Point de vue de VIRION ERALITH
“Merde!” Glayder a juré, faisant taper ses poings sur la longue table rectangulaire autour de laquelle nous étions réunis.
“Et vous êtes absolument sûr de cela, Gideon ?”
“Comme je l’ai dit, Votre Majesté, la partie concernant le navire appartenant aux Alacryens n’est qu’une simple spéculation de ma part. Cependant, je suis absolument certain que le vaisseau dont nous venons de sortir n’est pas le Dicatheous”, répondit le vieil inventeur.

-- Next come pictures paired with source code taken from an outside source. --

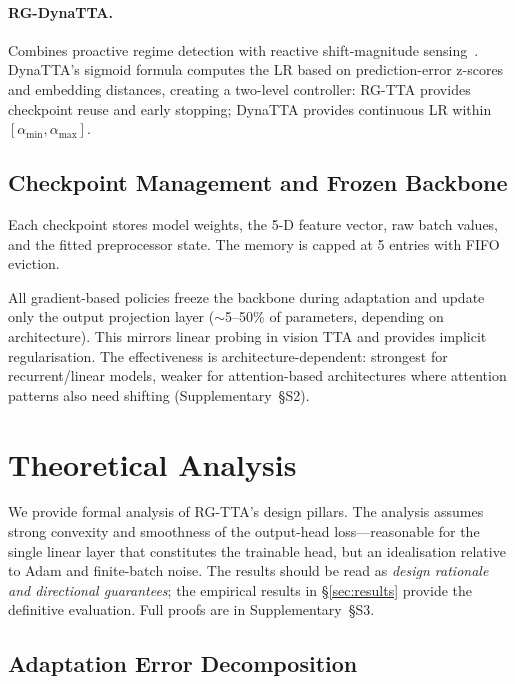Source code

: \documentclass[journal]{IEEEtran}
\begin{document}
\paragraph{RG-DynaTTA.} Combines proactive regime detection with reactive shift-magnitude sensing~\cite{grover2025dynatta}. DynaTTA's sigmoid formula computes the LR based on prediction-error z-scores and embedding distances, creating a two-level controller: RG-TTA provides checkpoint reuse and early stopping; DynaTTA provides continuous LR within $[\alpha_{\min}, \alpha_{\max}]$.

\subsection{Checkpoint Management and Frozen Backbone}
\label{sec:checkpoints}

Each checkpoint stores model weights, the 5-D feature vector, raw batch values, and the fitted preprocessor state. The memory is capped at 5 entries with FIFO eviction.

All gradient-based policies freeze the backbone during adaptation and update only the output projection layer ($\sim$5--50\% of parameters, depending on architecture). This mirrors linear probing in vision TTA and provides implicit regularisation. The effectiveness is architecture-dependent: strongest for recurrent/linear models, weaker for attention-based architectures where attention patterns also need shifting (Supplementary~\S{S2}).


\section{Theoretical Analysis}
\label{sec:theory}

We provide formal analysis of RG-TTA's design pillars. The analysis assumes strong convexity and smoothness of the output-head loss---reasonable for the single linear layer that constitutes the trainable head, but an idealisation relative to Adam and finite-batch noise. The results should be read as \emph{design rationale and directional guarantees}; the empirical results in \S\ref{sec:results} provide the definitive evaluation. Full proofs are in Supplementary~\S{S3}.

\subsection{Adaptation Error Decomposition}
\end{document}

Cela ne faisait même pas une heure que Gideon, Varay et ma petite-fille étaient arrivés au château. Après que Varay ait expliqué ce qu’ils avaient trouvé, tout le monde, y compris le roi et la reine Glayder, a été convoqué.
Avec l’arrivée de l’asura, le seigneur Aldir, et mon fils et sa femme, qui avaient négocié avec les nains, la réunion avait été organisée à la hâte…
“Qu’est-ce qui vous rend si certain ?” insista Glayder en regardant l’inventeur avec sérieux.
Gideon laissa échapper un gros soupir avant de répondre.
“Parce que pendant la construction du Dicatheous, j’avais placé des marqueurs à travers la base du vaisseau – une sorte de signature, si vous voulez.”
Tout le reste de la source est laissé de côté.